Work required:
The answer must consist of every line below that holds the word "four".

Data provided:
· · · · · · ·

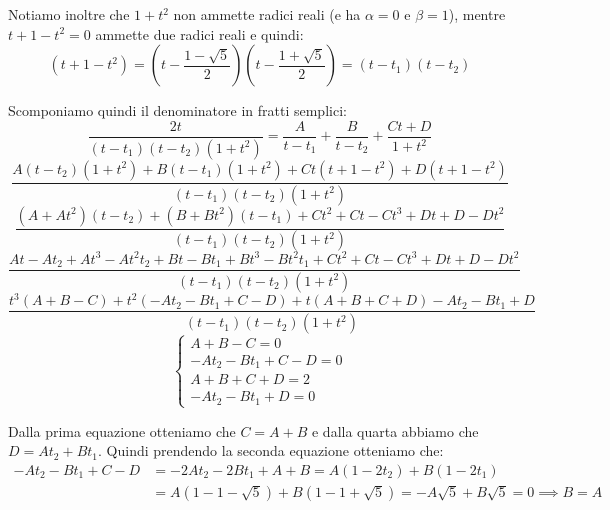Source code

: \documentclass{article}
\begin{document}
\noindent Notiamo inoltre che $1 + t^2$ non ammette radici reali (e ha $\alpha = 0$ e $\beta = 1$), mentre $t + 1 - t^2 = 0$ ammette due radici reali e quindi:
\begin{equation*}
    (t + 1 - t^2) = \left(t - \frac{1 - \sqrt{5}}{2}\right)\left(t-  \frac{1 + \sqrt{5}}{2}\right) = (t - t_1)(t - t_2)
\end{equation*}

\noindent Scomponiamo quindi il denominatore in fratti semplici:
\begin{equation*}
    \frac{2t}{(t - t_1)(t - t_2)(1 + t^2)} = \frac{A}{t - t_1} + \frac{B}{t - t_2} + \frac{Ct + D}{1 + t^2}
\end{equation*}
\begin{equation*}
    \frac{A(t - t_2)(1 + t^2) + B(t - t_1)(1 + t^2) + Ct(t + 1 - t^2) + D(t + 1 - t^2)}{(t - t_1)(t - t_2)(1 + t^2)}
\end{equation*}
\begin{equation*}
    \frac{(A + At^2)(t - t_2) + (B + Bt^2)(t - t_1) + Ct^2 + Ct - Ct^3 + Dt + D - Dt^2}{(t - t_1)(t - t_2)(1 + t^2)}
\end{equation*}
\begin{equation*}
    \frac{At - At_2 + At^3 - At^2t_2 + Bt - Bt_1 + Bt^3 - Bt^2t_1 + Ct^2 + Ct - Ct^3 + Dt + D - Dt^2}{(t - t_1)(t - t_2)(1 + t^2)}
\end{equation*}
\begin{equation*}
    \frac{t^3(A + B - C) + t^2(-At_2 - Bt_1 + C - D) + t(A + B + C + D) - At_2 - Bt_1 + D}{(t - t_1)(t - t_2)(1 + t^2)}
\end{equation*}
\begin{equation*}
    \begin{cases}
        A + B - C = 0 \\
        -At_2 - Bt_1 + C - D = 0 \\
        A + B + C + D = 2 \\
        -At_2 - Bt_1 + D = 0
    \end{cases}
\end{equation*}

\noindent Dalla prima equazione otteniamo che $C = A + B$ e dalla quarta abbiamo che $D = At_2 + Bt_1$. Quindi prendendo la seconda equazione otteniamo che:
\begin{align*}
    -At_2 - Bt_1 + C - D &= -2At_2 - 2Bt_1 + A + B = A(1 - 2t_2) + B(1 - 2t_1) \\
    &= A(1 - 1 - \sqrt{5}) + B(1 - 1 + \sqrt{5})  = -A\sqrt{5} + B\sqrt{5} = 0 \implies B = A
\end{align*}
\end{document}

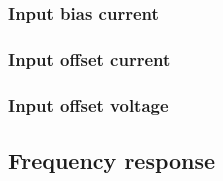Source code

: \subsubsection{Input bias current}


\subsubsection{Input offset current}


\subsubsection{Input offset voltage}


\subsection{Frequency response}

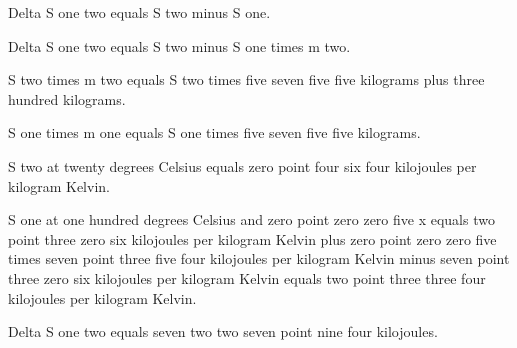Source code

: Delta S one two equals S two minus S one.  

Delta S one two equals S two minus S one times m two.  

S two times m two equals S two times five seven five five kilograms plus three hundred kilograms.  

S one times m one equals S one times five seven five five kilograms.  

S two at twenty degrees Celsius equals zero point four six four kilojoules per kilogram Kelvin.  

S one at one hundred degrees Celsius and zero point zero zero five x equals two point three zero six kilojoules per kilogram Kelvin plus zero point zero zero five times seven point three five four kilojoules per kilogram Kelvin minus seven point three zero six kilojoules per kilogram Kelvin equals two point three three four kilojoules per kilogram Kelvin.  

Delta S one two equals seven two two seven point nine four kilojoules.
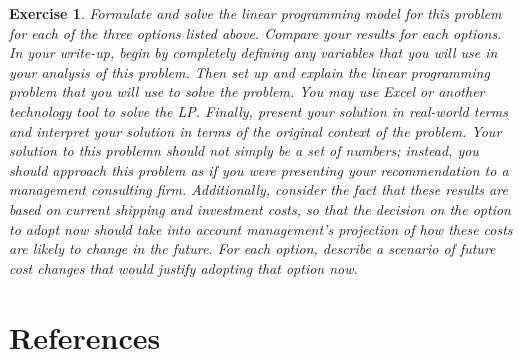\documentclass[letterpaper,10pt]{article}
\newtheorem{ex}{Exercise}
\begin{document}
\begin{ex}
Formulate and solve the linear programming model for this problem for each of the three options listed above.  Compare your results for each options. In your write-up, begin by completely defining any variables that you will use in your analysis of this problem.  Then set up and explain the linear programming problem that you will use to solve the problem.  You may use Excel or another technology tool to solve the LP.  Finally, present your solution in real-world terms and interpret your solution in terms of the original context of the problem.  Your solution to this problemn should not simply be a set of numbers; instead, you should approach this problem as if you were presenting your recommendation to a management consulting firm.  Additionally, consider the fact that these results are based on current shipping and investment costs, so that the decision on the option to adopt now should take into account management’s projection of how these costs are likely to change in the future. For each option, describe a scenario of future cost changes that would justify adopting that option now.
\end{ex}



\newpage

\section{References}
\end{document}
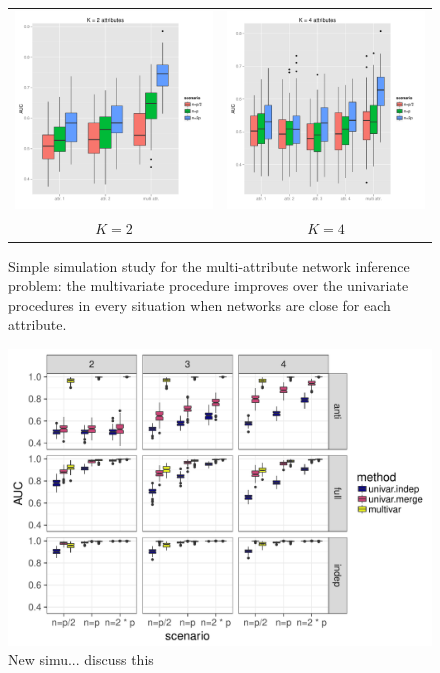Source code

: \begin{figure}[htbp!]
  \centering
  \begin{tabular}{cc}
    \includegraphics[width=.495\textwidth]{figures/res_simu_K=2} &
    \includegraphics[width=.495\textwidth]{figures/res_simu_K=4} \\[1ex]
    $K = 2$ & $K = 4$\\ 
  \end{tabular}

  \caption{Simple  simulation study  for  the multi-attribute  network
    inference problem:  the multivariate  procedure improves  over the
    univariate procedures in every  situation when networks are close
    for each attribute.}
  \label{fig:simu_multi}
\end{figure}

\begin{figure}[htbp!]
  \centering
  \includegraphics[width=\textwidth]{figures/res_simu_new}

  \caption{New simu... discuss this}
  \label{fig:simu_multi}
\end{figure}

· · · · · · ·

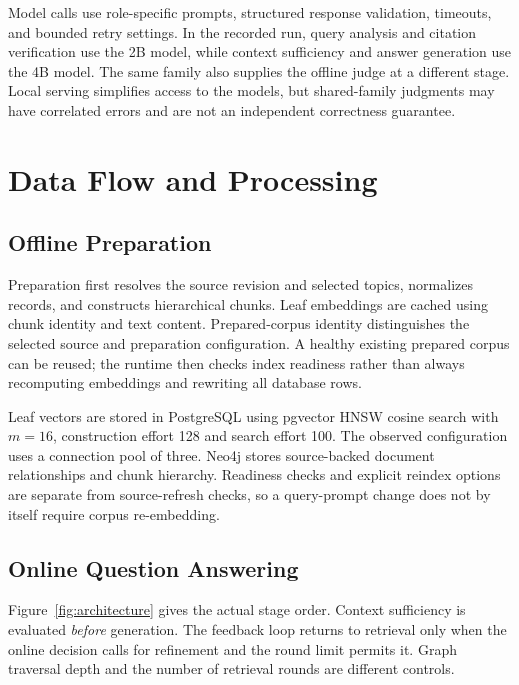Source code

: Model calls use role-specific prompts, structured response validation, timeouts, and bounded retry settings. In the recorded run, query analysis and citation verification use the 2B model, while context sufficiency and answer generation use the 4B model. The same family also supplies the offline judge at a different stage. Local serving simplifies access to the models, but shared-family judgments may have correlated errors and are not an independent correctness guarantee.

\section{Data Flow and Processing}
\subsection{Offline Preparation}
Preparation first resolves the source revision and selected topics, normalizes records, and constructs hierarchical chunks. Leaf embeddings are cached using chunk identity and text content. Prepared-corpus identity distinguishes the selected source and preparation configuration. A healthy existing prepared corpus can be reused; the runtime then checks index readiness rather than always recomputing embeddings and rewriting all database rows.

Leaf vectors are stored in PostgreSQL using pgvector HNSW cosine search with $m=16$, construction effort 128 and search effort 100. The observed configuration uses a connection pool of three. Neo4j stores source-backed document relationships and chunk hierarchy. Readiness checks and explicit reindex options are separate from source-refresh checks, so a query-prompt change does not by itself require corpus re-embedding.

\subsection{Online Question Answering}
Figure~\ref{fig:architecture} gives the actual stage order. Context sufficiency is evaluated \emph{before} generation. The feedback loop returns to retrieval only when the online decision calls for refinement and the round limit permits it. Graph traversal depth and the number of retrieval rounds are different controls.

· · · · · · ·

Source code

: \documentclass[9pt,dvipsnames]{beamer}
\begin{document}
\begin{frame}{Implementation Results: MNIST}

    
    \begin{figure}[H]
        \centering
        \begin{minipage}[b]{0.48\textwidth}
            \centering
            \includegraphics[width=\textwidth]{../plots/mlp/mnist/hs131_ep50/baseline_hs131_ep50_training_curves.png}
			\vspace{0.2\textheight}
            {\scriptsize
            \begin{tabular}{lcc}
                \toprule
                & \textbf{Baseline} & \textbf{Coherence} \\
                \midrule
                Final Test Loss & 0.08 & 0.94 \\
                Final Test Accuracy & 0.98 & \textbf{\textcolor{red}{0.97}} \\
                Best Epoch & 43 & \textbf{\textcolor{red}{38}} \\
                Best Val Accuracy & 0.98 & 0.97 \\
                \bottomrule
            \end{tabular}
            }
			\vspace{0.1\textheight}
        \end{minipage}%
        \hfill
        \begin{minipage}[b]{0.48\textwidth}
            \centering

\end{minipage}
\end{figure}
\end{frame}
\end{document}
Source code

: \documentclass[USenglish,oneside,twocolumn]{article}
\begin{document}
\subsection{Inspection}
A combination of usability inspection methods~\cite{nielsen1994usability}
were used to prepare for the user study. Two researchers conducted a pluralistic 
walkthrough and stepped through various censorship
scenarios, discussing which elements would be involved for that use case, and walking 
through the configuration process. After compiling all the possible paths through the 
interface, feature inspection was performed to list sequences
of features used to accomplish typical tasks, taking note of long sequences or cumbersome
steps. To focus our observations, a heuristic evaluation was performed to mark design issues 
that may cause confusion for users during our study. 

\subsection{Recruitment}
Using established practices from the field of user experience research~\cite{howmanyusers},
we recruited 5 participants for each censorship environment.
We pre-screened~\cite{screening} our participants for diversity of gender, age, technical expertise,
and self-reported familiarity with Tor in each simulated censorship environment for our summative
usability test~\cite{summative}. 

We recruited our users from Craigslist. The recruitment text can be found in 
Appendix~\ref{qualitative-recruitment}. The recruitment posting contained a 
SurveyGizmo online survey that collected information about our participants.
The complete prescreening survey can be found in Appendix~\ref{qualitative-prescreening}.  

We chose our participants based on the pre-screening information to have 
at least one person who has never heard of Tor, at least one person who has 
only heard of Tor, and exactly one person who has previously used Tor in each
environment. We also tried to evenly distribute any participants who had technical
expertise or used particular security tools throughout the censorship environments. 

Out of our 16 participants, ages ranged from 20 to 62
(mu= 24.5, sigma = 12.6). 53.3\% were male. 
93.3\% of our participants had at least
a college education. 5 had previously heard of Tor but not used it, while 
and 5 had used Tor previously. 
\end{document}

· · · · · · ·

Response below:
S two at twenty degrees Celsius equals zero point four six four kilojoules per kilogram Kelvin.  
S one at one hundred degrees Celsius and zero point zero zero five x equals two point three zero six kilojoules per kilogram Kelvin plus zero point zero zero five times seven point three five four kilojoules per kilogram Kelvin minus seven point three zero six kilojoules per kilogram Kelvin equals two point three three four kilojoules per kilogram Kelvin.  
Delta S one two equals seven two two seven point nine four kilojoules.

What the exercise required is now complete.